Supplement to Recursive Functions
Long descriptions for some figures in Recursive Functions
Figure 2 description
The Turing degrees \(\mathcal{D}_T\) figure consists of four black circles aligned vertically. The first and lowest is labeled “\(\mathbf{0}\) = degree of all computable sets”. The second is labeled “\(\mathbf{0}' = \textrm{deg}(K) = \textrm{deg}(\textit{HP})\)”. The third is labeled “\(\mathbf{0}'' = \textrm{deg}(\textit{TOT}) = \textrm{deg}(\textit{FIN}\))”. Between the third and fourth is a verticle ellipse. The fourth is labeled “ \(\mathbf{0}^{(n)}\)”. The first and second black circles are connected by two pairs of curved lines. The innermost pair is labeled “The c.e. degrees \(\mathcal{E}_T\)”. The outermost pair is labeled “Degrees \(a \le \mathbf{0}'\)”.
Figure 3 description
The Arithmetical Hierarchy figure is two vertical parallel lines each has five points with the bottommost one unlabeled; there is a vertical ellipse above the top. The left line’s labeled points are, from bottom to top, \(\Sigma^0_1\) through \(\Sigma^0_4\). The right line’s labeled points are, from bottom to top, \(\Pi^0_1\) through \(\Pi^0_4\). Eatch point on the left is connected to the points on the right that are above and below it (e.g., \(\Sigma^0_1\) is connected to the bottom unlabeled point on the right and to \(\Pi^0_2\)). Each of the intersections is also labeled and from bottom to top they are:
- \(\Delta^0_1 = \textrm{computable sets}\) for the intersection of the lines from unlabeled to \(\Pi^0_1\) and from \(\Sigma^0_1\) to unlabeled.
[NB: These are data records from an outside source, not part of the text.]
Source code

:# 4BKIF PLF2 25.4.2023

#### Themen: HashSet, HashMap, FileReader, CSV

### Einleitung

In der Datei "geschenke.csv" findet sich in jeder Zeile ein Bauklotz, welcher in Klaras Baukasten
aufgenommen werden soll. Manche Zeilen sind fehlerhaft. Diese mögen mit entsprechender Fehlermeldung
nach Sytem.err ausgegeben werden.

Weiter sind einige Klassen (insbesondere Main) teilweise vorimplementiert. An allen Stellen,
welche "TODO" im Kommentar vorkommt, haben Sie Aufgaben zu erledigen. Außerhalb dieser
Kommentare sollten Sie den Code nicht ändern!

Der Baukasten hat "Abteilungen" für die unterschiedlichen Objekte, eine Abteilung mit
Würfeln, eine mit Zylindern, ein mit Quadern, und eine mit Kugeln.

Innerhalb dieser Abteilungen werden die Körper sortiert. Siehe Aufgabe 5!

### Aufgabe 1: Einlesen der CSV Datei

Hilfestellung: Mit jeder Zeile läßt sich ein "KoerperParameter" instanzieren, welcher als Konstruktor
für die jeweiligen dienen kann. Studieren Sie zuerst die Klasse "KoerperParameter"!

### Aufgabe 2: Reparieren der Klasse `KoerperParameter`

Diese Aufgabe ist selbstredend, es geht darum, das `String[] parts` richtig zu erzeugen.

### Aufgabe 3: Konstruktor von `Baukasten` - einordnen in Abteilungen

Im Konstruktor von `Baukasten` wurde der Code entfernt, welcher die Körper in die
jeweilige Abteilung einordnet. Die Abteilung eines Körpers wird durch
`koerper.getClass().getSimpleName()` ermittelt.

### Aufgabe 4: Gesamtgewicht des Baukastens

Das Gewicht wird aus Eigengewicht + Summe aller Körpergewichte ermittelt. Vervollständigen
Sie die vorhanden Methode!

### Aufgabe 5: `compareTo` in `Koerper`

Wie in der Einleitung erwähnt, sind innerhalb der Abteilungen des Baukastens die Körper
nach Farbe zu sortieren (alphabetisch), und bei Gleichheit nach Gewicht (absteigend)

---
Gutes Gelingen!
- \(\Delta^0_2 = \textrm{sets} \le_T \emptyset'\) for the intersection of the lines from \(\Sigma^0_1\) to \(\Pi^0_2\) and \(\Sigma^0_2\) to \(\Pi^0_1\)
- \(\Delta^0_3 = \textrm{sets} \le_T \emptyset''\) for the intersection of the lines from \(\Sigma^0_2\) to \(\Pi^0_3\) and \(\Sigma^0_3\) to \(\Pi^0_2\)
- \(\Delta^0_4 = \textrm{sets} \le_T \emptyset'''\) for the intersection of the lines from \(\Sigma^0_3\) to \(\Pi^0_4\) and \(\Sigma^0_4\) to \(\Pi^0_3\)
On the left line between the unlabeled bottom point and \(\Sigma^0_1\) is the label \(K \equiv_m \emptyset' =\) c.e. sets. Also on the left line between \(\Sigma^0_1\) and \(\Sigma^0_2\) is the label \(\textit{FIN} \equiv_m \emptyset''\).
On the right line between the unlabeled bottom point and \(\Pi^0_1\) is the label = co-c.e. sets \(\overline{K} \equiv_m \overline{\emptyset'}\). Also on the right line between \(\Pi^0_1\) and \(\Pi^0_2\) is the label \(\textit{TOT} \equiv_m \overline{\emptyset''}\).